EXERCISE DETAILS: Without the pictures, retype each line below exactly as it stands.

EXTRACTED RECORDS:
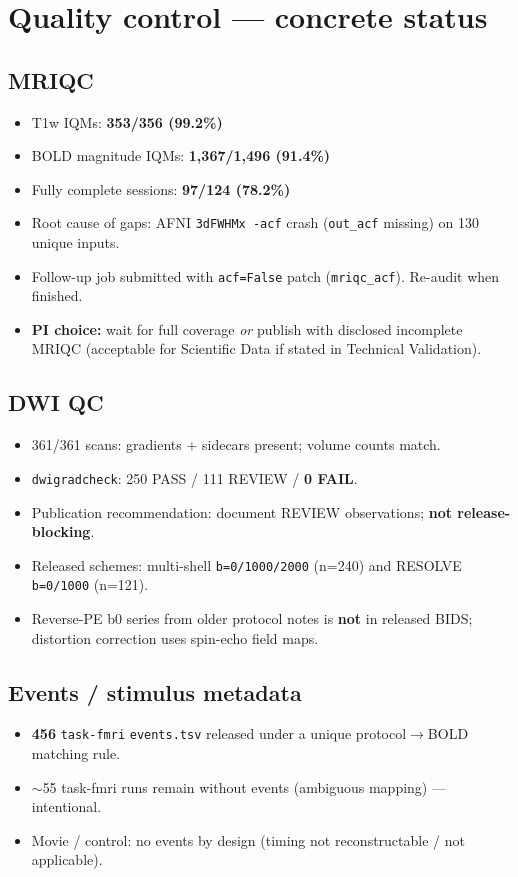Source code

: \documentclass[11pt,a4paper]{article}
\begin{document}
\section{Quality control --- concrete status}

\subsection{MRIQC}
\begin{itemize}[leftmargin=1.2em,itemsep=1pt]
\item T1w IQMs: \textbf{353/356 (99.2\%)}
\item BOLD magnitude IQMs: \textbf{1{,}367/1{,}496 (91.4\%)}
\item Fully complete sessions: \textbf{97/124 (78.2\%)}
\item Root cause of gaps: AFNI \texttt{3dFWHMx -acf} crash (\texttt{out\_acf} missing) on 130 unique inputs.
\item Follow-up job submitted with \texttt{acf=False} patch (\texttt{mriqc\_acf}). Re-audit when finished.
\item \textbf{PI choice:} wait for full coverage \emph{or} publish with disclosed incomplete MRIQC (acceptable for Scientific Data if stated in Technical Validation).
\end{itemize}

\subsection{DWI QC}
\begin{itemize}[leftmargin=1.2em,itemsep=1pt]
\item 361/361 scans: gradients + sidecars present; volume counts match.
\item \texttt{dwigradcheck}: 250 PASS / 111 REVIEW / \textbf{0 FAIL}.
\item Publication recommendation: document REVIEW observations; \textbf{not release-blocking}.
\item Released schemes: multi-shell \texttt{b=0/1000/2000} (n=240) and RESOLVE \texttt{b=0/1000} (n=121).
\item Reverse-PE b0 series from older protocol notes is \textbf{not} in released BIDS; distortion correction uses spin-echo field maps.
\end{itemize}

\subsection{Events / stimulus metadata}
\begin{itemize}[leftmargin=1.2em,itemsep=1pt]
\item \textbf{456} \texttt{task-fmri} \texttt{events.tsv} released under a unique protocol$\rightarrow$BOLD matching rule.
\item $\sim$55 task-fmri runs remain without events (ambiguous mapping) --- intentional.
\item Movie / control: no events by design (timing not reconstructable / not applicable).
\end{itemize}
\end{document}
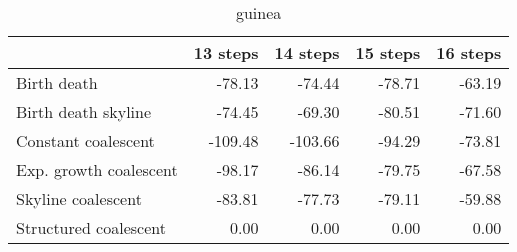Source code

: \begin{table}[ht]
\centering
\begin{tabular}{lrrrr}
  \hline
 & 13 steps & 14 steps & 15 steps & 16 steps \\ 
  \hline
Birth death & -78.13 & -74.44 & -78.71 & -63.19 \\ 
  Birth death skyline & -74.45 & -69.30 & -80.51 & -71.60 \\ 
  Constant coalescent & -109.48 & -103.66 & -94.29 & -73.81 \\ 
  Exp. growth coalescent & -98.17 & -86.14 & -79.75 & -67.58 \\ 
  Skyline coalescent & -83.81 & -77.73 & -79.11 & -59.88 \\ 
  Structured coalescent & 0.00 & 0.00 & 0.00 & 0.00 \\ 
   \hline
\end{tabular}
\caption{guinea} 
\label{table:guinea_likelihoods}
\end{table}
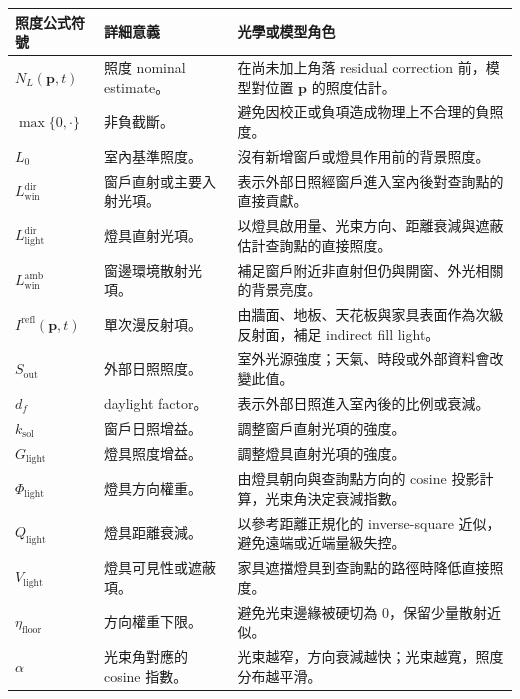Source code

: \documentclass[12pt,a4paper]{article}
\begin{document}
\begin{table}[htbp]
\centering
\footnotesize
\renewcommand{\arraystretch}{1.25}
\begin{tabular}{|>{\raggedright\arraybackslash}p{}|>{\raggedright\arraybackslash}p{}|>{\raggedright\arraybackslash}p{}|}
\hline
\textbf{照度公式符號} & \textbf{詳細意義} & \textbf{光學或模型角色} \\
\hline
$N_L(\mathbf{p},t)$ & 照度 nominal estimate。 & 在尚未加上角落 residual correction 前，模型對位置 $\mathbf{p}$ 的照度估計。 \\
\hline
$\max\{0,\cdot\}$ & 非負截斷。 & 避免因校正或負項造成物理上不合理的負照度。 \\
\hline
$L_0$ & 室內基準照度。 & 沒有新增窗戶或燈具作用前的背景照度。 \\
\hline
$L_{\mathrm{win}}^{\mathrm{dir}}$ & 窗戶直射或主要入射光項。 & 表示外部日照經窗戶進入室內後對查詢點的直接貢獻。 \\
\hline
$L_{\mathrm{light}}^{\mathrm{dir}}$ & 燈具直射光項。 & 以燈具啟用量、光束方向、距離衰減與遮蔽估計查詢點的直接照度。 \\
\hline
$L_{\mathrm{win}}^{\mathrm{amb}}$ & 窗邊環境散射光項。 & 補足窗戶附近非直射但仍與開窗、外光相關的背景亮度。 \\
\hline
$I^{\mathrm{refl}}(\mathbf{p},t)$ & 單次漫反射項。 & 由牆面、地板、天花板與家具表面作為次級反射面，補足 indirect fill light。 \\
\hline
$S_{\mathrm{out}}$ & 外部日照照度。 & 室外光源強度；天氣、時段或外部資料會改變此值。 \\
\hline
$d_f$ & daylight factor。 & 表示外部日照進入室內後的比例或衰減。 \\
\hline
$k_{\mathrm{sol}}$ & 窗戶日照增益。 & 調整窗戶直射光項的強度。 \\
\hline
$G_{\mathrm{light}}$ & 燈具照度增益。 & 調整燈具直射光項的強度。 \\
\hline
$\Phi_{\mathrm{light}}$ & 燈具方向權重。 & 由燈具朝向與查詢點方向的 cosine 投影計算，光束角決定衰減指數。 \\
\hline
$Q_{\mathrm{light}}$ & 燈具距離衰減。 & 以參考距離正規化的 inverse-square 近似，避免遠端或近端量級失控。 \\
\hline
$V_{\mathrm{light}}$ & 燈具可見性或遮蔽項。 & 家具遮擋燈具到查詢點的路徑時降低直接照度。 \\
\hline
$\eta_{\mathrm{floor}}$ & 方向權重下限。 & 避免光束邊緣被硬切為 0，保留少量散射近似。 \\
\hline
$\alpha$ & 光束角對應的 cosine 指數。 & 光束越窄，方向衰減越快；光束越寬，照度分布越平滑。 \\

\end{tabular}
\end{table}
\end{document}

ANSWER BELOW:
Source code

: \documentclass[11pt,a4paper]{article}
\begin{document}
\section{Quality control --- concrete status}

\subsection{MRIQC}
\begin{itemize}[leftmargin=1.2em,itemsep=1pt]
\item T1w IQMs: \textbf{353/356 (99.2\%)}
\item BOLD magnitude IQMs: \textbf{1{,}367/1{,}496 (91.4\%)}
\item Fully complete sessions: \textbf{97/124 (78.2\%)}
\item Root cause of gaps: AFNI \texttt{3dFWHMx -acf} crash (\texttt{out\_acf} missing) on 130 unique inputs.
\item Follow-up job submitted with \texttt{acf=False} patch (\texttt{mriqc\_acf}). Re-audit when finished.
\item \textbf{PI choice:} wait for full coverage \emph{or} publish with disclosed incomplete MRIQC (acceptable for Scientific Data if stated in Technical Validation).
\end{itemize}

\subsection{DWI QC}
\begin{itemize}[leftmargin=1.2em,itemsep=1pt]
\item 361/361 scans: gradients + sidecars present; volume counts match.
\item \texttt{dwigradcheck}: 250 PASS / 111 REVIEW / \textbf{0 FAIL}.
\item Publication recommendation: document REVIEW observations; \textbf{not release-blocking}.
\item Released schemes: multi-shell \texttt{b=0/1000/2000} (n=240) and RESOLVE \texttt{b=0/1000} (n=121).
\item Reverse-PE b0 series from older protocol notes is \textbf{not} in released BIDS; distortion correction uses spin-echo field maps.
\end{itemize}

\subsection{Events / stimulus metadata}
\begin{itemize}[leftmargin=1.2em,itemsep=1pt]
\item \textbf{456} \texttt{task-fmri} \texttt{events.tsv} released under a unique protocol$\rightarrow$BOLD matching rule.
\item $\sim$55 task-fmri runs remain without events (ambiguous mapping) --- intentional.
\item Movie / control: no events by design (timing not reconstructable / not applicable).
\end{itemize}
\end{document}
Source code

: \begin{table}[ht]
\centering
\begin{tabular}{lrrrr}
  \hline
 & 13 steps & 14 steps & 15 steps & 16 steps \\ 
  \hline
Birth death & -78.13 & -74.44 & -78.71 & -63.19 \\ 
  Birth death skyline & -74.45 & -69.30 & -80.51 & -71.60 \\ 
  Constant coalescent & -109.48 & -103.66 & -94.29 & -73.81 \\ 
  Exp. growth coalescent & -98.17 & -86.14 & -79.75 & -67.58 \\ 
  Skyline coalescent & -83.81 & -77.73 & -79.11 & -59.88 \\ 
  Structured coalescent & 0.00 & 0.00 & 0.00 & 0.00 \\ 
   \hline
\end{tabular}
\caption{guinea} 
\label{table:guinea_likelihoods}
\end{table}
Source code

: \documentclass[12pt,a4paper]{article}
\begin{document}
\begin{table}[htbp]
\centering
\footnotesize
\renewcommand{\arraystretch}{1.25}
\begin{tabular}{|>{\raggedright\arraybackslash}p{}|>{\raggedright\arraybackslash}p{}|>{\raggedright\arraybackslash}p{}|}
\hline
\textbf{照度公式符號} & \textbf{詳細意義} & \textbf{光學或模型角色} \\
\hline
$N_L(\mathbf{p},t)$ & 照度 nominal estimate。 & 在尚未加上角落 residual correction 前，模型對位置 $\mathbf{p}$ 的照度估計。 \\
\hline
$\max\{0,\cdot\}$ & 非負截斷。 & 避免因校正或負項造成物理上不合理的負照度。 \\
\hline
$L_0$ & 室內基準照度。 & 沒有新增窗戶或燈具作用前的背景照度。 \\
\hline
$L_{\mathrm{win}}^{\mathrm{dir}}$ & 窗戶直射或主要入射光項。 & 表示外部日照經窗戶進入室內後對查詢點的直接貢獻。 \\
\hline
$L_{\mathrm{light}}^{\mathrm{dir}}$ & 燈具直射光項。 & 以燈具啟用量、光束方向、距離衰減與遮蔽估計查詢點的直接照度。 \\
\hline
$L_{\mathrm{win}}^{\mathrm{amb}}$ & 窗邊環境散射光項。 & 補足窗戶附近非直射但仍與開窗、外光相關的背景亮度。 \\
\hline
$I^{\mathrm{refl}}(\mathbf{p},t)$ & 單次漫反射項。 & 由牆面、地板、天花板與家具表面作為次級反射面，補足 indirect fill light。 \\
\hline
$S_{\mathrm{out}}$ & 外部日照照度。 & 室外光源強度；天氣、時段或外部資料會改變此值。 \\
\hline
$d_f$ & daylight factor。 & 表示外部日照進入室內後的比例或衰減。 \\
\hline
$k_{\mathrm{sol}}$ & 窗戶日照增益。 & 調整窗戶直射光項的強度。 \\
\hline
$G_{\mathrm{light}}$ & 燈具照度增益。 & 調整燈具直射光項的強度。 \\
\hline
$\Phi_{\mathrm{light}}$ & 燈具方向權重。 & 由燈具朝向與查詢點方向的 cosine 投影計算，光束角決定衰減指數。 \\
\hline
$Q_{\mathrm{light}}$ & 燈具距離衰減。 & 以參考距離正規化的 inverse-square 近似，避免遠端或近端量級失控。 \\
\hline
$V_{\mathrm{light}}$ & 燈具可見性或遮蔽項。 & 家具遮擋燈具到查詢點的路徑時降低直接照度。 \\
\hline
$\eta_{\mathrm{floor}}$ & 方向權重下限。 & 避免光束邊緣被硬切為 0，保留少量散射近似。 \\
\hline
$\alpha$ & 光束角對應的 cosine 指數。 & 光束越窄，方向衰減越快；光束越寬，照度分布越平滑。 \\

\end{tabular}
\end{table}
\end{document}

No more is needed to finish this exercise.